- Directed by: Kreeti Gogia and Karan Asnani
- Presented by: Sapan Verma
- Country of origin: India
- Original languages: Hindi and English
- No. of seasons: 2
- No. of episodes: 10

Production
- Running time: 30 minutes
- Production company: Only Much Louder

Original release
- Network: Amazon Video
- Release: 15 November 2019

= One Mic Stand =

Standup comedy television series

One Mic Stand is an Indian standup comedy television show series created by Only Much Louder for Amazon Prime Video. Unlike typical standup formats, the show hosts India's famous Actor, Politician, Internet personality, Writer, and Musician who are trained by Comedians to perform standup comedy for first time. This series has 2 seasons on Amazon Prime Video and both seasons are hosted by comedian Sapan Verma.

== Seasons ==
The first season of One Mic Stand released on 15 November 2019, with 5 episodes. Bhuvan Bam, Taapsee Pannu, Richa Chadha, Vishal Dadlani and Shashi Tharoor performed their first time ever standup comedy. Zakir Khan, Kunal Kamra, Ashish Shakya, Rohan Joshi and Angad Singh Ranyal were the mentors, trainers and the guest comedians in this season.
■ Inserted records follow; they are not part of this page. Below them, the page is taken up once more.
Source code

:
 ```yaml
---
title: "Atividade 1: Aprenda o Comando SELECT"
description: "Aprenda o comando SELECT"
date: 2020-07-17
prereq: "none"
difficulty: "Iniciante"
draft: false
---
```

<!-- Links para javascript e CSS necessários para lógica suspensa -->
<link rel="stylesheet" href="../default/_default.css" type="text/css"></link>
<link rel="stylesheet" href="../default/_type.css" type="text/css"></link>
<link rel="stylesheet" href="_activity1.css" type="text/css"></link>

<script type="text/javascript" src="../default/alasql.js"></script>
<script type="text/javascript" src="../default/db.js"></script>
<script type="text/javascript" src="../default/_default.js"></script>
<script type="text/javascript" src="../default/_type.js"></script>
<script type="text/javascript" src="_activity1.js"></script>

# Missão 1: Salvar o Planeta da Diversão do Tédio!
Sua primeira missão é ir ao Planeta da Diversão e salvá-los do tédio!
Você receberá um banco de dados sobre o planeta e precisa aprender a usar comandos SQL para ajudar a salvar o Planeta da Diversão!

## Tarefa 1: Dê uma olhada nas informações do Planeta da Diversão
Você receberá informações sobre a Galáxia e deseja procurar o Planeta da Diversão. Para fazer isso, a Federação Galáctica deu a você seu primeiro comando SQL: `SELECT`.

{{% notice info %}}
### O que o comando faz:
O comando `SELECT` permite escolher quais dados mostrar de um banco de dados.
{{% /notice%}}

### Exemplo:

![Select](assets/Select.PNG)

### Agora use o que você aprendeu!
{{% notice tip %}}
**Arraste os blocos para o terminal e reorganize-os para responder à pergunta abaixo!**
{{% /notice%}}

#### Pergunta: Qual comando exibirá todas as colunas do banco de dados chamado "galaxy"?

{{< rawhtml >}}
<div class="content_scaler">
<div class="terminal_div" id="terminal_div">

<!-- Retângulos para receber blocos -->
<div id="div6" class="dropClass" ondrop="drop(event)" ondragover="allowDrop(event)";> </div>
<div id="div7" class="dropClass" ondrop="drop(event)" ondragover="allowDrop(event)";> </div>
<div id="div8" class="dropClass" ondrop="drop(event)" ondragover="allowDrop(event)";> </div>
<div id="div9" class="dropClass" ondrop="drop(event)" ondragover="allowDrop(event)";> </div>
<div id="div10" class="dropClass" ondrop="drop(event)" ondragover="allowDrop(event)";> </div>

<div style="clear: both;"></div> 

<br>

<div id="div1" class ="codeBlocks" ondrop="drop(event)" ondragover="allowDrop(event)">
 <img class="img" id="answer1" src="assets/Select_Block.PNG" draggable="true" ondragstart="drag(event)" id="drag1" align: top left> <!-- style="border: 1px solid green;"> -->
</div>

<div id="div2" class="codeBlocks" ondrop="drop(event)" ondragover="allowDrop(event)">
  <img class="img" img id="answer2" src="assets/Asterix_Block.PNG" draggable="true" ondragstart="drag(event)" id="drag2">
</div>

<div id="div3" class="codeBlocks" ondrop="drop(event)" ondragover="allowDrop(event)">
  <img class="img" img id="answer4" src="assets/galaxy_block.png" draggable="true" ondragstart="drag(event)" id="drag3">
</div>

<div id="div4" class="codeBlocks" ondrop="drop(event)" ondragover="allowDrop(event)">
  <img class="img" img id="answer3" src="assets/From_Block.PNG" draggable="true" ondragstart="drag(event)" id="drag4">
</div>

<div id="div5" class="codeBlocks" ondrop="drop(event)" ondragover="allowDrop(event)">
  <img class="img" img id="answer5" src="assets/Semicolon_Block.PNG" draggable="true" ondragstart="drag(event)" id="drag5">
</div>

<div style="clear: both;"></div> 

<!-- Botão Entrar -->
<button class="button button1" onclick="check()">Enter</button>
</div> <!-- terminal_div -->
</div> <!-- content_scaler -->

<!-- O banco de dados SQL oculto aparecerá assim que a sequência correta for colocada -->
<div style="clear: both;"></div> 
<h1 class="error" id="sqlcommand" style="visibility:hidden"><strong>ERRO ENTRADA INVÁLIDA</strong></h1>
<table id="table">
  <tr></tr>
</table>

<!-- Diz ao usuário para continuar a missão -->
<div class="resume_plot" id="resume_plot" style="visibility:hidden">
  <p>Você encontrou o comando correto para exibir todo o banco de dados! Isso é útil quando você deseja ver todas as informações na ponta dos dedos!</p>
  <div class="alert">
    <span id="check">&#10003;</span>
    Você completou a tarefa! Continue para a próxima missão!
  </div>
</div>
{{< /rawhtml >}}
The second season released on 22 October 2021, again with 5 episodes. The celebrities who performed their first standup are Sunny Leone, Karan Johar, Chetan Bhagat, Faye D'Souza and Raftaar. The guest comedy and trainings were performed by Samay Raina, Neeti Palta, Sumukhi Suresh, Atul Khatri and Abish Mathew.

=== Season 1 ===

| Episode | Title | Celebrity | Guest Comedian |
|---|---|---|---|
| 1 | Bhuvan Bam ft. Zakir Khan | Bhuvan Bam | Zakir Khan |
| 2 | Taapsee Pannu ft. Angad Singh Ranyal | Taapsee Pannu | Angad Singh Ranyal |
| 3 | Richa Chadha ft. Ashish Shakya | Richa Chadha | Ashish Shakya |
| 4 | Vishal Dadlani ft. Rohan Joshi | Vishal Dadlani | Rohan Joshi |
| 5 | Shashi Tharoor ft. Kunal Kamra | Shashi Tharoor | Kunal Kamra |

=== Season 2 ===

| Episode | Title | Celebrity | Guest Comedian |
|---|---|---|---|
| 1 | Sunny Leone ft. Neeti Palta | Sunny Leone | Neeti Palta |
| 4 | Karan Johar ft. Sumukhi Suresh | Karan Johar | Sumukhi Suresh |
| 3 | Faye D'souza ft Atul Khatri | Faye D'Souza | Atul Khatri |
| 2 | Chetan Bhagat ft. Abish Mathew | Chetan Bhagat | Abish Mathew |
| 5 | Raftaar ft. Samay Raina | Raftaar | Samay Raina |

==German version==
In 2022 Amazon Prime Germany and Leonine Studios created a German language version of the format. It is hosted by Teddy Teclebrhan and features professional comedians including Hazel Brugger and Harald Schmidt, and celebrities such as politician Karl Lauterbach, dancer Motsi Mabuse, and actor Fahri Yardim.